(What is needed): Could you give the data below again, exactly and completely?

(Data listing):
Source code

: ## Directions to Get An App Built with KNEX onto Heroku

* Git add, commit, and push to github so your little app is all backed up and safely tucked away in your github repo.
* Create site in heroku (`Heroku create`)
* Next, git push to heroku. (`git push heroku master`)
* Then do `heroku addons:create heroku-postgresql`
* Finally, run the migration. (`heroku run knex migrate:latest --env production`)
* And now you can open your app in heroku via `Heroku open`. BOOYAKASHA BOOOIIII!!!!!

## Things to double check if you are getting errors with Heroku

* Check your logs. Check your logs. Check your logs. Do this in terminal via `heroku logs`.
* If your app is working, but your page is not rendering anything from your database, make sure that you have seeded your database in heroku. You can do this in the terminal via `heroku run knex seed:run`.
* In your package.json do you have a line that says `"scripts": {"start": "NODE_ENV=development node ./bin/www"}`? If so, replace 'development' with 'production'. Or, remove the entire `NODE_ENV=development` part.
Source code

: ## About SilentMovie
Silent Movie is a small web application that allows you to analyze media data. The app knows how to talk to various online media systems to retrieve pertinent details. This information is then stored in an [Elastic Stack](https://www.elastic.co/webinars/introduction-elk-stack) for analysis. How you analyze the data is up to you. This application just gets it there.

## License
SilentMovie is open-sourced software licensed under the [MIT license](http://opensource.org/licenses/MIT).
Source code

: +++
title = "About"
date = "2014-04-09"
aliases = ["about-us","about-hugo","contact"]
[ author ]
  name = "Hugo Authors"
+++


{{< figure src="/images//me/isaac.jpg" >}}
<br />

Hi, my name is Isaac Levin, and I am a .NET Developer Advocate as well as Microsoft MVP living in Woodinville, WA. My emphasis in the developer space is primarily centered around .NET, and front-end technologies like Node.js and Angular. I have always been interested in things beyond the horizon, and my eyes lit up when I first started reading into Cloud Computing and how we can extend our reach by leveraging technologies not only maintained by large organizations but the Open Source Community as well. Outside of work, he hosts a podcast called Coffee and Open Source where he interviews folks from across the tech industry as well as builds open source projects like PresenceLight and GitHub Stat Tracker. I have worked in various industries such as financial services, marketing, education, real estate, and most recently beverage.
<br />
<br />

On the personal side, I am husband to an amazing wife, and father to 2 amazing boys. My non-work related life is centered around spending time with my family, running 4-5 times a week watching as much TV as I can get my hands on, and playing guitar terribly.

(Answer to this problem):
Source code

: ## Directions to Get An App Built with KNEX onto Heroku

* Git add, commit, and push to github so your little app is all backed up and safely tucked away in your github repo.
* Create site in heroku (`Heroku create`)
* Next, git push to heroku. (`git push heroku master`)
* Then do `heroku addons:create heroku-postgresql`
* Finally, run the migration. (`heroku run knex migrate:latest --env production`)
* And now you can open your app in heroku via `Heroku open`. BOOYAKASHA BOOOIIII!!!!!

## Things to double check if you are getting errors with Heroku

* Check your logs. Check your logs. Check your logs. Do this in terminal via `heroku logs`.
* If your app is working, but your page is not rendering anything from your database, make sure that you have seeded your database in heroku. You can do this in the terminal via `heroku run knex seed:run`.
* In your package.json do you have a line that says `"scripts": {"start": "NODE_ENV=development node ./bin/www"}`? If so, replace 'development' with 'production'. Or, remove the entire `NODE_ENV=development` part.
Source code

: ## About SilentMovie
Silent Movie is a small web application that allows you to analyze media data. The app knows how to talk to various online media systems to retrieve pertinent details. This information is then stored in an [Elastic Stack](https://www.elastic.co/webinars/introduction-elk-stack) for analysis. How you analyze the data is up to you. This application just gets it there.

## License
SilentMovie is open-sourced software licensed under the [MIT license](http://opensource.org/licenses/MIT).
Source code

: +++
title = "About"
date = "2014-04-09"
aliases = ["about-us","about-hugo","contact"]
[ author ]
  name = "Hugo Authors"
+++


{{< figure src="/images//me/isaac.jpg" >}}
<br />

Hi, my name is Isaac Levin, and I am a .NET Developer Advocate as well as Microsoft MVP living in Woodinville, WA. My emphasis in the developer space is primarily centered around .NET, and front-end technologies like Node.js and Angular. I have always been interested in things beyond the horizon, and my eyes lit up when I first started reading into Cloud Computing and how we can extend our reach by leveraging technologies not only maintained by large organizations but the Open Source Community as well. Outside of work, he hosts a podcast called Coffee and Open Source where he interviews folks from across the tech industry as well as builds open source projects like PresenceLight and GitHub Stat Tracker. I have worked in various industries such as financial services, marketing, education, real estate, and most recently beverage.
<br />
<br />

On the personal side, I am husband to an amazing wife, and father to 2 amazing boys. My non-work related life is centered around spending time with my family, running 4-5 times a week watching as much TV as I can get my hands on, and playing guitar terribly.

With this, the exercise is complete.